Could you copy every line of the data that contains the word "arrancar"?

Input material:
********************

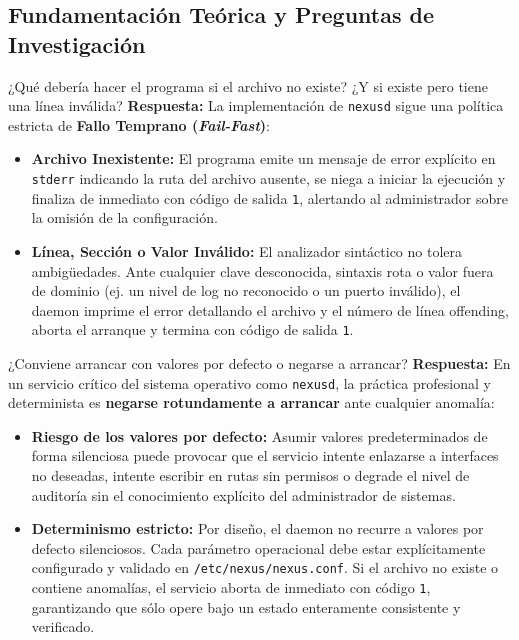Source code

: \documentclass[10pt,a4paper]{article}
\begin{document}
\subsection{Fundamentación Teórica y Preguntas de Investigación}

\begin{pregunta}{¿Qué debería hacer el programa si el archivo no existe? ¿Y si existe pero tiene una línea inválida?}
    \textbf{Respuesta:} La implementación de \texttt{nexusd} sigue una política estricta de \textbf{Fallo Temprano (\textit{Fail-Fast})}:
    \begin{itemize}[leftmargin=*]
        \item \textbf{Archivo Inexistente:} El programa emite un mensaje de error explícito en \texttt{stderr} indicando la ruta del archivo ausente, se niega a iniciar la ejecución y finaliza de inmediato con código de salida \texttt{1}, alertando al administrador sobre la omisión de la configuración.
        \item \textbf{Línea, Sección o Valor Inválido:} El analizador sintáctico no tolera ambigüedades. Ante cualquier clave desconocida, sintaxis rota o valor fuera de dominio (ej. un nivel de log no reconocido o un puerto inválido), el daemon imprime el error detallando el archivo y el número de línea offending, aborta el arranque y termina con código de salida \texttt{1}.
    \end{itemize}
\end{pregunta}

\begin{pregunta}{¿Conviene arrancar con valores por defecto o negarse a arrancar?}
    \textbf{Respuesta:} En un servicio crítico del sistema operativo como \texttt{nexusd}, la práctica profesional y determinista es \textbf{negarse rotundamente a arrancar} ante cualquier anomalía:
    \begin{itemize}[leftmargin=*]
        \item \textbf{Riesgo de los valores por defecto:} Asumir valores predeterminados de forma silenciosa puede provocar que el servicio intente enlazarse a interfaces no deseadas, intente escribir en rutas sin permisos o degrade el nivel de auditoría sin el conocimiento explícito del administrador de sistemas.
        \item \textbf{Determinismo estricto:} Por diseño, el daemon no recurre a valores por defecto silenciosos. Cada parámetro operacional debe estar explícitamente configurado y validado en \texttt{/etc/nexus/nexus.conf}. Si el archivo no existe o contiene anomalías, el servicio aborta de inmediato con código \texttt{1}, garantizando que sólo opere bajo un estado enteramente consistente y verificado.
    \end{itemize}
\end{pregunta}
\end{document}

********************

Answer section:
\begin{pregunta}{¿Conviene arrancar con valores por defecto o negarse a arrancar?}
    \textbf{Respuesta:} En un servicio crítico del sistema operativo como \texttt{nexusd}, la práctica profesional y determinista es \textbf{negarse rotundamente a arrancar} ante cualquier anomalía:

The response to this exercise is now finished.